Im genannten Bild erkennt der Betrachter aus der Ferne eine Frau, die im Großstadtgetümmel in ein Taxi einsteigt. Erst wenn man näher auf das Bild zugeht, erkennt man die verschiedenen Zeitungsausschnitte und wird in einen Informationsdschungel entführt. Die Ausschnitte sind meist aus Fashionmagazinen entnommen und fordern volle Konzentration, um das Kunstwerk richtig aufzunehmen.

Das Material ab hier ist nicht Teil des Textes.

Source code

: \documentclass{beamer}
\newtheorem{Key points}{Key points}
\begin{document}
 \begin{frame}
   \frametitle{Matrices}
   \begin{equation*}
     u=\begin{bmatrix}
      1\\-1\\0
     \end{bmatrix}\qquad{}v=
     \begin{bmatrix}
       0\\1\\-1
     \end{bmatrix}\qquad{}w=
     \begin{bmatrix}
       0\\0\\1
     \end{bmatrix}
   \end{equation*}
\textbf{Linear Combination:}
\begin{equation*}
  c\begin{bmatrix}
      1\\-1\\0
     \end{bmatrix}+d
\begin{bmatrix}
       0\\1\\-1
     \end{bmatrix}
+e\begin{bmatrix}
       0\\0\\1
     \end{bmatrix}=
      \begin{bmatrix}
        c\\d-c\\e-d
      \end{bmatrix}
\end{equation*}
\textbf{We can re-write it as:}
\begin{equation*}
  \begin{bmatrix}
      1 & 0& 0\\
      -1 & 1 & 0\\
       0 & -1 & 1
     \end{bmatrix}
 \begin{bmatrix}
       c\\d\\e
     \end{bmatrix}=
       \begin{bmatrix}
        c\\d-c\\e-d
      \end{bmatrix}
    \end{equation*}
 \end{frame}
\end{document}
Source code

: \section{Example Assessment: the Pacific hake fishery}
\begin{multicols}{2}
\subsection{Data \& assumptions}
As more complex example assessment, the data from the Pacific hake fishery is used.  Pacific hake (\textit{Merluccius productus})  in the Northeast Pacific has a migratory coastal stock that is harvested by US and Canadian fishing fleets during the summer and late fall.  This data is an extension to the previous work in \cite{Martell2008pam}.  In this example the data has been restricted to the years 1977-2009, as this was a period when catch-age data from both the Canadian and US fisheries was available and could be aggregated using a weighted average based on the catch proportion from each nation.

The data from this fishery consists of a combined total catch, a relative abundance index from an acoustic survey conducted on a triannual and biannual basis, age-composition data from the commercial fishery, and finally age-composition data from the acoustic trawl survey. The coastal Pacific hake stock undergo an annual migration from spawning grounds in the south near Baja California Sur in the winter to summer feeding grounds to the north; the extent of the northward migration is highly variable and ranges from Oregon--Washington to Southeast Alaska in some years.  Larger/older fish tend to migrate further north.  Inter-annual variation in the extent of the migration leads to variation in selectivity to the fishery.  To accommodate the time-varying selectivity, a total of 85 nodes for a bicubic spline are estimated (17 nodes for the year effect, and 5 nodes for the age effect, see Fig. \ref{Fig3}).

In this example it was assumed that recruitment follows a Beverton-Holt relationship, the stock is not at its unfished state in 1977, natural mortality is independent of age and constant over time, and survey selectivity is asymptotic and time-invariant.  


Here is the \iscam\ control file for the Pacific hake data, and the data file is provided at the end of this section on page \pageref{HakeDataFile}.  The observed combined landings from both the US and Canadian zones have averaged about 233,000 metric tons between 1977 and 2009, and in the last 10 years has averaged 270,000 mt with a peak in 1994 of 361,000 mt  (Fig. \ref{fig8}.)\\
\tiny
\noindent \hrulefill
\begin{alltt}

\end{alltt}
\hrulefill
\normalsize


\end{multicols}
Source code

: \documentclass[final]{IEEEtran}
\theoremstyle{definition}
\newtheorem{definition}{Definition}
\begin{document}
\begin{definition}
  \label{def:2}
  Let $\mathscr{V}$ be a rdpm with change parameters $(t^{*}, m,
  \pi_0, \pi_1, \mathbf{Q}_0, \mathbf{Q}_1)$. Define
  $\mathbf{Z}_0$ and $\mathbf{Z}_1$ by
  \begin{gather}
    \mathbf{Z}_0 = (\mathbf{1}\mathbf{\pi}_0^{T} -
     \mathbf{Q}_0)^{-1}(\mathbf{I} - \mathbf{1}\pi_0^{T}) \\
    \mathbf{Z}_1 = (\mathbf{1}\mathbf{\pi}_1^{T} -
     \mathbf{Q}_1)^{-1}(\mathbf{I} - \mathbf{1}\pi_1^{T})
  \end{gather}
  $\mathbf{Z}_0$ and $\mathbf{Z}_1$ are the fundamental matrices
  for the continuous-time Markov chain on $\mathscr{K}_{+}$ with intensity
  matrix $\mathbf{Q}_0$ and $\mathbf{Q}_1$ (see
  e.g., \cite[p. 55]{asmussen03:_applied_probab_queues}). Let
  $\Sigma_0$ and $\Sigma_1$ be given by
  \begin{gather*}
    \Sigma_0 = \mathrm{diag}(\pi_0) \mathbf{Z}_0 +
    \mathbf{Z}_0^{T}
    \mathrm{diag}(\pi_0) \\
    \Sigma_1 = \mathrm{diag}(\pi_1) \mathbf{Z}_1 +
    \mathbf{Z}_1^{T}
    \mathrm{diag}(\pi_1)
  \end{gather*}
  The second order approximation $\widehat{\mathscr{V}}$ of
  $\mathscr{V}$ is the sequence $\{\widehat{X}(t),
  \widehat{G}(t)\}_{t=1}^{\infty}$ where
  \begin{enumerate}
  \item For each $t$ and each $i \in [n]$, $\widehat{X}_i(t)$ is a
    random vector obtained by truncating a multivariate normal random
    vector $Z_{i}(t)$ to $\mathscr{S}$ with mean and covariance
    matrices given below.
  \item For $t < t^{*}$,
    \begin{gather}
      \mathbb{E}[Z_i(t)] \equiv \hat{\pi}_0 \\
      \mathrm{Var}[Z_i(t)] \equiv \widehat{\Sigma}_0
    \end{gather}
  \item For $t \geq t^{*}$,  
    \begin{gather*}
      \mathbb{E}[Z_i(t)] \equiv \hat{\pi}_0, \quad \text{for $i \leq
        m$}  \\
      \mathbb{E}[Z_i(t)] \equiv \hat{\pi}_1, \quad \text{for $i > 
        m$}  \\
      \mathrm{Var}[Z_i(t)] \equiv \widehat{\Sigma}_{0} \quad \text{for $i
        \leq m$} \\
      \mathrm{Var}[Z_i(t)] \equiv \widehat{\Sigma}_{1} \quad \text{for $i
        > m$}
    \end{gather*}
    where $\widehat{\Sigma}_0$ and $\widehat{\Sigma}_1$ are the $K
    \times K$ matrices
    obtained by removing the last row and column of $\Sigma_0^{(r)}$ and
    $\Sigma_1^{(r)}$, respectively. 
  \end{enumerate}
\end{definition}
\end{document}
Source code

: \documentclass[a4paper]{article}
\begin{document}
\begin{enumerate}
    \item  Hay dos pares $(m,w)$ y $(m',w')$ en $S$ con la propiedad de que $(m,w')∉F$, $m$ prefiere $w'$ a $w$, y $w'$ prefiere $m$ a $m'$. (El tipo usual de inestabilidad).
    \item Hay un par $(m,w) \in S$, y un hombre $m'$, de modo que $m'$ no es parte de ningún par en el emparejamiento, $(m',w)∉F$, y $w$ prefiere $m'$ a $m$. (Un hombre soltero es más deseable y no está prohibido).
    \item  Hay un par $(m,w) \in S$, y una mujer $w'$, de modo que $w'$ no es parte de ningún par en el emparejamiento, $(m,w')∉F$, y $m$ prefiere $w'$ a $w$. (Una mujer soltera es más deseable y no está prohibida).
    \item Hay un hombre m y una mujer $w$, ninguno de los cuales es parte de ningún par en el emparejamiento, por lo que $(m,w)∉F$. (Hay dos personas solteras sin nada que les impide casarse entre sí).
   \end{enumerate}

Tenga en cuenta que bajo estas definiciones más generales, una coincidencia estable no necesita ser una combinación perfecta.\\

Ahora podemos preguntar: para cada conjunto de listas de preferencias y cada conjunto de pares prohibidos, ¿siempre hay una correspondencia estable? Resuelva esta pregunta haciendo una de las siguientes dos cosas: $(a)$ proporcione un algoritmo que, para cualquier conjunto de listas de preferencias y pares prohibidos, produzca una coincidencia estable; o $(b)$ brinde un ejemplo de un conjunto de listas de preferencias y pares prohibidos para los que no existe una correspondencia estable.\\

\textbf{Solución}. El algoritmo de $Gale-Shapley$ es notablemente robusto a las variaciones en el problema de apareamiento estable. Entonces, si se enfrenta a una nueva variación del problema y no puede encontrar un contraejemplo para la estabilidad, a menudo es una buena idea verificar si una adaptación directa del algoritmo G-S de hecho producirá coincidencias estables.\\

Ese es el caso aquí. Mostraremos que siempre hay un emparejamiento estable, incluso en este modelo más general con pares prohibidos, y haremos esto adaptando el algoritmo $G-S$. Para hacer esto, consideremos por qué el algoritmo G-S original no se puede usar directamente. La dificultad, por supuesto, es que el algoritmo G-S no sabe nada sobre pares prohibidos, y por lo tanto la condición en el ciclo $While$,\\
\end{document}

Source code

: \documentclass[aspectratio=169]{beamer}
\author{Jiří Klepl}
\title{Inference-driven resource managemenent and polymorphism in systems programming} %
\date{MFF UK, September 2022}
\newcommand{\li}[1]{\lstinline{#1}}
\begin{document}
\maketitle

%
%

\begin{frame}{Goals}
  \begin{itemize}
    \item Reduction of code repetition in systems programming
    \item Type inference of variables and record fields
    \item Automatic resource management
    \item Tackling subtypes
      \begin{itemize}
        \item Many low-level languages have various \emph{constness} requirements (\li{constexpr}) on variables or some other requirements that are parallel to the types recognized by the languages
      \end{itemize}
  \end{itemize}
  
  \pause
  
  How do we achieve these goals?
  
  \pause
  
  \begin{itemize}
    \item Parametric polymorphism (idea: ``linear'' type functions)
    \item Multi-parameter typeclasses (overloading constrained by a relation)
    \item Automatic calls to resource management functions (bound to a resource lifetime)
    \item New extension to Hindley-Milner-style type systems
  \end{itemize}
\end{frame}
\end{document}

Das Originalbild des Kunstwerkes wurde im Popart-Stil erstellt und dann mit der Collage zu einem völlig neuen Unterstil der Popart weiterentwickelt. Der Künstler versteht es, aus dem Bild eine neue Ebene, einen neuen Ausdruck zu geben und davon lebt die Popart.

Grenzgänger haben schon so manchen Kunststil neues Leben eingehaucht und beleben die künstlerische Szene.

Collagen werden nicht nur in der bildnerischen Kunst eingesetzt

Eine Collage allein ist bereits eine faszinierende Möglichkeit, um Situationen und Gefühle darzustellen, wenn diese noch mit der Kunstrichtung Popart verknüpft wird, so steigt die Faszination in steilem Winkel an. Würde Andy Warhol heute noch leben, wäre er vermutlich begeistert von der neuen Möglichkeit, jedem Kunstwerk neues Leben einzuhauchen. Das Prinzip der Collage wird aber nicht nur in der bildnerischen Kunst angewendet.

Auch in der Musik sind Collagen, sogenannte Musik-, Ton- oder Klangcollagen durchaus üblich. Dabei wird das ursprüngliche Musikstück mit fremden Tönen und Geräuschen gefüttert und somit wie in der Malerei zu einem völlig neuen Kunstwerk.